Aristotle himself allows that Homer has nothing to boast of as to the unity of his fable, though at the same time that great critic and philosopher endeavoured to palliate this imperfection in the Greek poet, by imputing it in some measure to the very nature of an epic poem. Some have been of opinion that the Æneid also labours in this particular, and has Episodes which may be looked upon as excrescences rather than as parts of the action.

Joseph Addison: Spectator, No. 267.

Homer has excelled all the heroic poets that ever wrote in the multitude and variety of his characters. Every god that is admitted into his poem acts a part which would have been suitable to no other deity. His princes are as much distinguished by their manners as by their dominions; and even those among them, whose characters seem wholly made up of courage, differ from one another as to the particular kinds of courage in which they excel. In short, there is scarce a speech or action in the Iliad which the reader may not ascribe to the person who speaks or acts, without seeing his name at the head of it. Homer does not only outshine all other poets in the variety, but also in the novelty of his characters.

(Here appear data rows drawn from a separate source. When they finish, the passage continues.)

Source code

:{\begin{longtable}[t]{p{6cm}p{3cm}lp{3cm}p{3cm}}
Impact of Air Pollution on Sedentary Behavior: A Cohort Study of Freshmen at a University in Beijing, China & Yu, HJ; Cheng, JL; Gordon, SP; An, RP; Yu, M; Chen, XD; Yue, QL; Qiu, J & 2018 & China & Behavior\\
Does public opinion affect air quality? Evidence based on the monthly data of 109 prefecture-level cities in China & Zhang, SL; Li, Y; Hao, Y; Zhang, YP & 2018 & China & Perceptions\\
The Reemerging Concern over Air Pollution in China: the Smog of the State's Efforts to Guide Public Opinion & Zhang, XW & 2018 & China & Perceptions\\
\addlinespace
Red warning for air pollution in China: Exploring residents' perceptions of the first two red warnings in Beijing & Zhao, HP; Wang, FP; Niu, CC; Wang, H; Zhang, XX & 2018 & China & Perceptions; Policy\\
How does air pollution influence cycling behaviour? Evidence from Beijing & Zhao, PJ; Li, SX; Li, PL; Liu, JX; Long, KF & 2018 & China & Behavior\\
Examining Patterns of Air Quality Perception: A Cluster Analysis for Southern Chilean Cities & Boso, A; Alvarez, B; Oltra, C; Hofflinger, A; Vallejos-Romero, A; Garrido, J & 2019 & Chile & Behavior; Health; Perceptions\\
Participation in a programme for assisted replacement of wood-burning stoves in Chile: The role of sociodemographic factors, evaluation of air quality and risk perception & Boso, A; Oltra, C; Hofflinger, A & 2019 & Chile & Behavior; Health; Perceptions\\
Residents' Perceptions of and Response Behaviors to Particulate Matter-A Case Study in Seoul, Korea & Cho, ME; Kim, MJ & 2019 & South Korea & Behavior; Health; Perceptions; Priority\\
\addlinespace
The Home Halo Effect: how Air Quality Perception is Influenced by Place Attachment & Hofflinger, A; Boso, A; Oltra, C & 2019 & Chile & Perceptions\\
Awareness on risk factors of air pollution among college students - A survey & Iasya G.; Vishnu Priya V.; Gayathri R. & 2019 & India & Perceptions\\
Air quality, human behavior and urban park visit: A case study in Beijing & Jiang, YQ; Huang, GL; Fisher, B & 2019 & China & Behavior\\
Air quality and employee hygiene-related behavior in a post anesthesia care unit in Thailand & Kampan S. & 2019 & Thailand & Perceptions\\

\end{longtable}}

Joseph Addison: Spectator, No. 273.

In short, if we look into the conduct of Homer, Virgil, and Milton, as the great fable is the soul of each poem, so, to give their works an agreeable variety, their episodes are so many short fables, and their similes so many short episodes; to which you may add, if you please, that their metaphors are so many short similes.

Joseph Addison: Spectator, No. 303.

Homer is in his province when he is describing a battle or a multitude, a hero or a god. Virgil is never better pleased than when he is in his elysium, or copying out an entertaining picture. Homer’s epithets generally mark out what is great; Virgil’s, what is agreeable. Nothing can be more magnificent than the figure Jupiter makes in the first Iliad, nor more charming than that of Venus in the first Æneid.

Joseph Addison: Spectator, No. 417.

It was easier for Homer to find proper sentiments for Grecian generals than for Milton to diversify his infernal council with proper characters.

Joseph Addison.

The part of Ulysses in Homer’s Odyssey is much admired by Aristotle, as perplexing that fable with very agreeable plots and intricacies, by the many adventures in his voyage and the subtilty of his behaviour.

Joseph Addison.

Homer in his character of Vulcan and Thersites, in his story of Mars and Venus, in his behaviour of Irus, and in other passages, has been observed to have lapsed into the burlesque character, and to have departed from that serious air essential to the magnificence of an epic poem.

Joseph Addison.

The only poet, modern or ancient, who in the variety of his characters can vie with Homer, is our great English dramatist.

James Beattie.

The Iliad consists of battles, and a continual commotion; the Odyssey, in patience and wisdom.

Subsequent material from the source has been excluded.